───── Source material

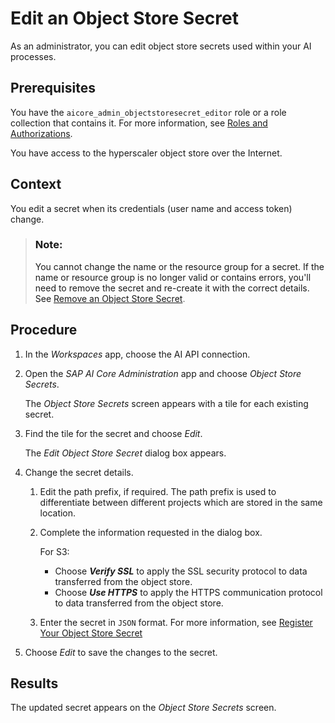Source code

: <!-- loio82938a5503f44d57ae6a7019d7785821 -->

# Edit an Object Store Secret

As an administrator, you can edit object store secrets used within your AI processes.



<a name="loio82938a5503f44d57ae6a7019d7785821__prereq_oop_cq2_rob"/>

## Prerequisites

You have the `aicore_admin_objectstoresecret_editor` role or a role collection that contains it. For more information, see [Roles and Authorizations](roles-and-authorizations-4ef8499.md).

You have access to the hyperscaler object store over the Internet.



<a name="loio82938a5503f44d57ae6a7019d7785821__context_oop_pxq_ysb"/>

## Context

You edit a secret when its credentials \(user name and access token\) change.

> ### Note:  
> You cannot change the name or the resource group for a secret. If the name or resource group is no longer valid or contains errors, you'll need to remove the secret and re-create it with the correct details. See [Remove an Object Store Secret](remove-an-object-store-secret-775b306.md).



<a name="loio82938a5503f44d57ae6a7019d7785821__steps_oop_kgy_ysb"/>

## Procedure

1.  In the *Workspaces* app, choose the AI API connection.

2.  Open the *SAP AI Core Administration* app and choose *Object Store Secrets*.

    The *Object Store Secrets* screen appears with a tile for each existing secret.

3.  Find the tile for the secret and choose *Edit*.

    The *Edit Object Store Secret* dialog box appears.

4.  Change the secret details.

    1.  Edit the path prefix, if required. The path prefix is used to differentiate between different projects which are stored in the same location.

    2.  Complete the information requested in the dialog box.

        For S3:

        -   Choose ***Verify SSL*** to apply the SSL security protocol to data transferred from the object store.
        -   Choose ***Use HTTPS*** to apply the HTTPS communication protocol to data transferred from the object store.

    3.  Enter the secret in `JSON` format. For more information, see [Register Your Object Store Secret](https://help.sap.com/docs/AI_CORE/2d6c5984063c40a59eda62f4a9135bee/b083d73f672c428faac3048b74733546.html)


5.  Choose *Edit* to save the changes to the secret.




<a name="loio82938a5503f44d57ae6a7019d7785821__result_oop_yr4_xsb"/>

## Results

The updated secret appears on the *Object Store Secrets* screen.

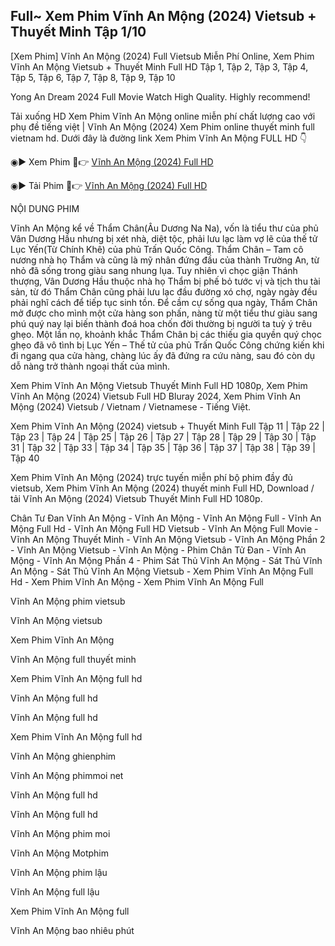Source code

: ## Full~ Xem Phim Vĩnh An Mộng (2024) Vietsub + Thuyết Minh Tập 1/10

[Xem Phim] Vĩnh An Mộng (2024) Full Vietsub Miễn Phí Online, Xem Phim Vĩnh An Mộng Vietsub + Thuyết Minh Full HD Tập 1, Tập 2, Tập 3, Tập 4, Tập 5, Tập 6, Tập 7, Tập 8, Tập 9, Tập 10

Yong An Dream 2024 Full Movie Watch High Quality. Highly recommend!

Tải xuống HD Xem Phim Vĩnh An Mộng online miễn phí chất lượng cao với phụ đề tiếng việt | Vĩnh An Mộng (2024) Xem Phim online thuyết minh full vietnam hd. Dưới đây là đường link Xem Phim Vĩnh An Mộng FULL HD 👇

◉▶️ Xem Phim 🔴👉 <a href="https://watch.cinecip.online/vi/tv/229133/vnh-an-mng"> Vĩnh An Mộng (2024) Full HD </a>

◉▶️ Tải Phim 🔴👉 <a href="https://newflix.site/vi/tv/229133/vnh-an-mng"> Vĩnh An Mộng (2024) Full HD </a>

NỘI DUNG PHIM

Vĩnh An Mộng kể về Thẩm Chân(Âu Dương Na Na), vốn là tiểu thư của phủ Vân Dương Hầu nhưng bị xét nhà, diệt tộc, phải lưu lạc làm vợ lẽ của thế tử Lục Yến(Từ Chính Khê) của phủ Trấn Quốc Công. Thẩm Chân – Tam cô nương nhà họ Thẩm và cũng là mỹ nhân đứng đầu của thành Trường An, từ nhỏ đã sống trong giàu sang nhung lụa. Tuy nhiên vì chọc giận Thánh thượng, Vân Dương Hầu thuộc nhà họ Thẩm bị phế bỏ tước vị và tịch thu tài sản, từ đó Thẩm Chân cũng phải lưu lạc đầu đường xó chợ, ngày ngày đều phải nghĩ cách để tiếp tục sinh tồn. Để cầm cự sống qua ngày, Thẩm Chân mở được cho mình một cửa hàng son phấn, nàng từ một tiểu thư giàu sang phú quý nay lại biến thành đoá hoa chốn đời thường bị người ta tuỳ ý trêu ghẹo. Một lần nọ, khoảnh khắc Thẩm Chân bị các thiếu gia quyền quý chọc ghẹo đã vô tình bị Lục Yến – Thế tử của phủ Trấn Quốc Công chứng kiến khi đi ngang qua cửa hàng, chàng lúc ấy đã đứng ra cứu nàng, sau đó còn dụ dỗ nàng trở thành ngoại thất của mình.

Xem Phim Vĩnh An Mộng Vietsub Thuyết Minh Full HD 1080p, Xem Phim Vĩnh An Mộng (2024) Vietsub Full HD Bluray 2024, Xem Phim Vĩnh An Mộng (2024) Vietsub / Vietnam / Vietnamese - Tiếng Việt.

Xem Phim Vĩnh An Mộng (2024) vietsub + Thuyết Minh Full Tập 11 | Tập 22 | Tập 23 | Tập 24 | Tập 25 | Tập 26 | Tập 27 | Tập 28 | Tập 29 | Tập 30 | Tập 31 | Tập 32 | Tập 33 | Tập 34 | Tập 35 | Tập 36 | Tập 37 | Tập 38 | Tập 39 | Tập 40 

Xem Phim Vĩnh An Mộng (2024) trực tuyến miễn phí bộ phim đầy đủ vietsub, Xem Phim Vĩnh An Mộng (2024) thuyết minh Full HD, Download / tải Vĩnh An Mộng (2024) Vietsub Thuyết Minh Full HD 1080p.

Chân Tư Đan Vĩnh An Mộng - Vĩnh An Mộng - Vĩnh An Mộng Full - Vĩnh An Mộng Full Hd - Vĩnh An Mộng Full HD Vietsub - Vĩnh An Mộng Full Movie - Vĩnh An Mộng Thuyết Minh - Vĩnh An Mộng Vietsub - Vĩnh An Mộng Phần 2 - Vĩnh An Mộng Vietsub - Vĩnh An Mộng - Phim Chân Tử Đan - Vĩnh An Mộng - Vĩnh An Mộng Phần 4 - Phim Sát Thủ Vĩnh An Mộng - Sát Thủ Vĩnh An Mộng - Sát Thủ Vĩnh An Mộng Vietsub - Xem Phim Vĩnh An Mộng Full Hd - Xem Phim Vĩnh An Mộng - Xem Phim Vĩnh An Mộng Full 


Vĩnh An Mộng phim vietsub

Vĩnh An Mộng vietsub

Xem Phim Vĩnh An Mộng

Vĩnh An Mộng full thuyết minh

Xem Phim Vĩnh An Mộng full hd

Vĩnh An Mộng full hd

Vĩnh An Mộng full hd

Xem Phim Vĩnh An Mộng full hd

Vĩnh An Mộng ghienphim

Vĩnh An Mộng phimmoi net

Vĩnh An Mộng full hd

Vĩnh An Mộng full hd

Vĩnh An Mộng phim moi

Vĩnh An Mộng Motphim

Vĩnh An Mộng phim lậu

Vĩnh An Mộng full lậu

Xem Phim Vĩnh An Mộng full

Vĩnh An Mộng bao nhiêu phút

──────────

• **Your goal**
Write out the entries above word for word. Do not include the pictures.

• **Answer below**
Source code

: <!-- loio82938a5503f44d57ae6a7019d7785821 -->

# Edit an Object Store Secret

As an administrator, you can edit object store secrets used within your AI processes.



<a name="loio82938a5503f44d57ae6a7019d7785821__prereq_oop_cq2_rob"/>

## Prerequisites

You have the `aicore_admin_objectstoresecret_editor` role or a role collection that contains it. For more information, see [Roles and Authorizations](roles-and-authorizations-4ef8499.md).

You have access to the hyperscaler object store over the Internet.



<a name="loio82938a5503f44d57ae6a7019d7785821__context_oop_pxq_ysb"/>

## Context

You edit a secret when its credentials \(user name and access token\) change.

> ### Note:  
> You cannot change the name or the resource group for a secret. If the name or resource group is no longer valid or contains errors, you'll need to remove the secret and re-create it with the correct details. See [Remove an Object Store Secret](remove-an-object-store-secret-775b306.md).



<a name="loio82938a5503f44d57ae6a7019d7785821__steps_oop_kgy_ysb"/>

## Procedure

1.  In the *Workspaces* app, choose the AI API connection.

2.  Open the *SAP AI Core Administration* app and choose *Object Store Secrets*.

    The *Object Store Secrets* screen appears with a tile for each existing secret.

3.  Find the tile for the secret and choose *Edit*.

    The *Edit Object Store Secret* dialog box appears.

4.  Change the secret details.

    1.  Edit the path prefix, if required. The path prefix is used to differentiate between different projects which are stored in the same location.

    2.  Complete the information requested in the dialog box.

        For S3:

        -   Choose ***Verify SSL*** to apply the SSL security protocol to data transferred from the object store.
        -   Choose ***Use HTTPS*** to apply the HTTPS communication protocol to data transferred from the object store.

    3.  Enter the secret in `JSON` format. For more information, see [Register Your Object Store Secret](https://help.sap.com/docs/AI_CORE/2d6c5984063c40a59eda62f4a9135bee/b083d73f672c428faac3048b74733546.html)


5.  Choose *Edit* to save the changes to the secret.




<a name="loio82938a5503f44d57ae6a7019d7785821__result_oop_yr4_xsb"/>

## Results

The updated secret appears on the *Object Store Secrets* screen.

Source code

: ## Full~ Xem Phim Vĩnh An Mộng (2024) Vietsub + Thuyết Minh Tập 1/10

[Xem Phim] Vĩnh An Mộng (2024) Full Vietsub Miễn Phí Online, Xem Phim Vĩnh An Mộng Vietsub + Thuyết Minh Full HD Tập 1, Tập 2, Tập 3, Tập 4, Tập 5, Tập 6, Tập 7, Tập 8, Tập 9, Tập 10

Yong An Dream 2024 Full Movie Watch High Quality. Highly recommend!

Tải xuống HD Xem Phim Vĩnh An Mộng online miễn phí chất lượng cao với phụ đề tiếng việt | Vĩnh An Mộng (2024) Xem Phim online thuyết minh full vietnam hd. Dưới đây là đường link Xem Phim Vĩnh An Mộng FULL HD 👇

◉▶️ Xem Phim 🔴👉 <a href="https://watch.cinecip.online/vi/tv/229133/vnh-an-mng"> Vĩnh An Mộng (2024) Full HD </a>

◉▶️ Tải Phim 🔴👉 <a href="https://newflix.site/vi/tv/229133/vnh-an-mng"> Vĩnh An Mộng (2024) Full HD </a>

NỘI DUNG PHIM

Vĩnh An Mộng kể về Thẩm Chân(Âu Dương Na Na), vốn là tiểu thư của phủ Vân Dương Hầu nhưng bị xét nhà, diệt tộc, phải lưu lạc làm vợ lẽ của thế tử Lục Yến(Từ Chính Khê) của phủ Trấn Quốc Công. Thẩm Chân – Tam cô nương nhà họ Thẩm và cũng là mỹ nhân đứng đầu của thành Trường An, từ nhỏ đã sống trong giàu sang nhung lụa. Tuy nhiên vì chọc giận Thánh thượng, Vân Dương Hầu thuộc nhà họ Thẩm bị phế bỏ tước vị và tịch thu tài sản, từ đó Thẩm Chân cũng phải lưu lạc đầu đường xó chợ, ngày ngày đều phải nghĩ cách để tiếp tục sinh tồn. Để cầm cự sống qua ngày, Thẩm Chân mở được cho mình một cửa hàng son phấn, nàng từ một tiểu thư giàu sang phú quý nay lại biến thành đoá hoa chốn đời thường bị người ta tuỳ ý trêu ghẹo. Một lần nọ, khoảnh khắc Thẩm Chân bị các thiếu gia quyền quý chọc ghẹo đã vô tình bị Lục Yến – Thế tử của phủ Trấn Quốc Công chứng kiến khi đi ngang qua cửa hàng, chàng lúc ấy đã đứng ra cứu nàng, sau đó còn dụ dỗ nàng trở thành ngoại thất của mình.

Xem Phim Vĩnh An Mộng Vietsub Thuyết Minh Full HD 1080p, Xem Phim Vĩnh An Mộng (2024) Vietsub Full HD Bluray 2024, Xem Phim Vĩnh An Mộng (2024) Vietsub / Vietnam / Vietnamese - Tiếng Việt.

Xem Phim Vĩnh An Mộng (2024) vietsub + Thuyết Minh Full Tập 11 | Tập 22 | Tập 23 | Tập 24 | Tập 25 | Tập 26 | Tập 27 | Tập 28 | Tập 29 | Tập 30 | Tập 31 | Tập 32 | Tập 33 | Tập 34 | Tập 35 | Tập 36 | Tập 37 | Tập 38 | Tập 39 | Tập 40 

Xem Phim Vĩnh An Mộng (2024) trực tuyến miễn phí bộ phim đầy đủ vietsub, Xem Phim Vĩnh An Mộng (2024) thuyết minh Full HD, Download / tải Vĩnh An Mộng (2024) Vietsub Thuyết Minh Full HD 1080p.

Chân Tư Đan Vĩnh An Mộng - Vĩnh An Mộng - Vĩnh An Mộng Full - Vĩnh An Mộng Full Hd - Vĩnh An Mộng Full HD Vietsub - Vĩnh An Mộng Full Movie - Vĩnh An Mộng Thuyết Minh - Vĩnh An Mộng Vietsub - Vĩnh An Mộng Phần 2 - Vĩnh An Mộng Vietsub - Vĩnh An Mộng - Phim Chân Tử Đan - Vĩnh An Mộng - Vĩnh An Mộng Phần 4 - Phim Sát Thủ Vĩnh An Mộng - Sát Thủ Vĩnh An Mộng - Sát Thủ Vĩnh An Mộng Vietsub - Xem Phim Vĩnh An Mộng Full Hd - Xem Phim Vĩnh An Mộng - Xem Phim Vĩnh An Mộng Full 


Vĩnh An Mộng phim vietsub

Vĩnh An Mộng vietsub

Xem Phim Vĩnh An Mộng

Vĩnh An Mộng full thuyết minh

Xem Phim Vĩnh An Mộng full hd

Vĩnh An Mộng full hd

Vĩnh An Mộng full hd

Xem Phim Vĩnh An Mộng full hd

Vĩnh An Mộng ghienphim

Vĩnh An Mộng phimmoi net

Vĩnh An Mộng full hd

Vĩnh An Mộng full hd

Vĩnh An Mộng phim moi

Vĩnh An Mộng Motphim

Vĩnh An Mộng phim lậu

Vĩnh An Mộng full lậu

Xem Phim Vĩnh An Mộng full

Vĩnh An Mộng bao nhiêu phút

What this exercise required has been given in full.